No political party believes there are votes to be won by taking a pro-abortion stance. Nevertheless some parties, because of the political and ideological motivation of their hard core activists, are quite likely to be forced into putting some kind of pro-abortion positions on their policy platforms. Labour has come quite close to this. It's how this is done that is key to whether politics will avoid unpleasant polarisation around the abortion issue. As a Labour member I would not be keen to see the party become too identified with what many would see as something that is morally wrong. There are still many people of faith out there whose religion tells them this is so. Many of these are the type of voters whose class position should lead them to be natural Labour voters.
So do we attempt some elaborate deception or double-talk on the abortion issue? Not at all. Abortion is necessary in a society that does a bad job of educating its young people about sex. Abortion is necessary because women experience crisis pregnancies and giving birth would be even worse than the traumatic experience of going to an abortion clinic. The vast majority of women experience abortion as something of a personal tragedy and a solution to a crisis and not some casual or flippant lifestyle decision. A sensible abortion policy is firmly rooted in the need to provide care for women who experience such crises. Hence the need, as a matter of public policy, for a legislative response and not leave it to (foreign) judges who will be accused by pro-lifers of imposing their alien ways.

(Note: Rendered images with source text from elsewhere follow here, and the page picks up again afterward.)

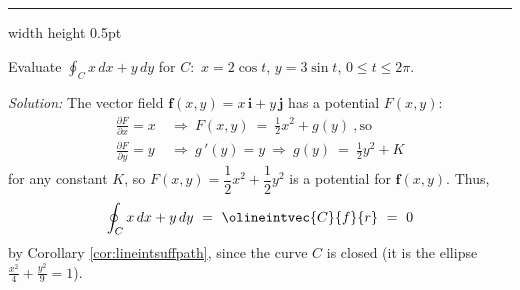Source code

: 
\vspace{3mm}
\hrule width \textwidth height 0.5pt
\begin{exa}
 Evaluate $\displaystyle\oint_C x\,dx + y\,dy$ for $C:$ $x=2\cos t$, $y=3\sin t$,
 $0\le t\le 2\pi$.\vspace{1mm}
 \par\noindent \emph{Solution:} The vector field $\textbf{f}(x,y) = x\,\textbf{i} + y\,\textbf{j}$ has a
 potential $F(x,y)$:
 \begin{align*}
  \frac{\partial F}{\partial x} = x ~&\Rightarrow~ F(x,y) ~=~ \frac{1}{2}x^2 + g(y) ~,\text{so}\\
  \frac{\partial F}{\partial y} = y ~&\Rightarrow~ g\,'(y) = y ~\Rightarrow~ g(y) ~=~ \frac{1}{2}y^2 + K
 \end{align*}
 for any constant $K$, so $F(x,y) = \dfrac{1}{2}x^2 + \dfrac{1}{2}y^2$ is a potential for $\textbf{f}(x,y)$. Thus,
 \begin{displaymath}
  \displaystyle\oint_C x\,dx + y\,dy ~=~ \displaystyle\olineintvec{C}{f}{r} ~=~ 0
 \end{displaymath}
 by Corollary \ref{cor:lineintsuffpath}, since the curve $C$ is closed (it is the ellipse
 $\frac{x^2}{4}+\frac{y^2}{9}=1$).
\end{exa}
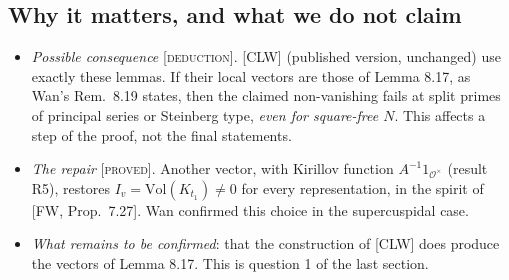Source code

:\documentclass[11pt]{amsart}
\newcommand{\cO}{\mathcal{O}}
\newcommand{\stat}[1]{\textsc{[#1]}}
\newcommand{\Vol}{\mathrm{Vol}}
\begin{document}
\subsection*{Why it matters, and what we do not claim}
\begin{itemize}
\item \emph{Possible consequence} \stat{deduction}. [CLW] (published version, unchanged) use exactly these lemmas. If their local vectors are those of Lemma 8.17, as Wan's Rem.~8.19 states, then the claimed non-vanishing fails at split primes of principal series or Steinberg type, \emph{even for square-free $N$}. This affects a step of the proof, not the final statements.
\item \emph{The repair} \stat{proved}. Another vector, with Kirillov function $A^{-1}1_{\cO^\times}$ (result R5), restores $I_v=\Vol(K_{t_1})\neq0$ for every representation, in the spirit of [FW, Prop.~7.27]. Wan confirmed this choice in the supercuspidal case.
\item \emph{What remains to be confirmed}: that the construction of [CLW] does produce the vectors of Lemma 8.17. This is question 1 of the last section.
\end{itemize}
\end{document}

So let's keep the language moderate and respectful of religious conviction that would differ from a pro-abortion position. Let's not get sucked into some spurious battle where ones stance on abortion becomes the means of identifying one as being either on the side of liberal progress or conservative reaction. I reckon that a mishandled abortion policy could provide the most conservative and fundamentalist elements with a rallying cry in the politics of cultural defence, and such a mixture of pro-life and anti-immigration ingredients would make for a very nasty brew indeed.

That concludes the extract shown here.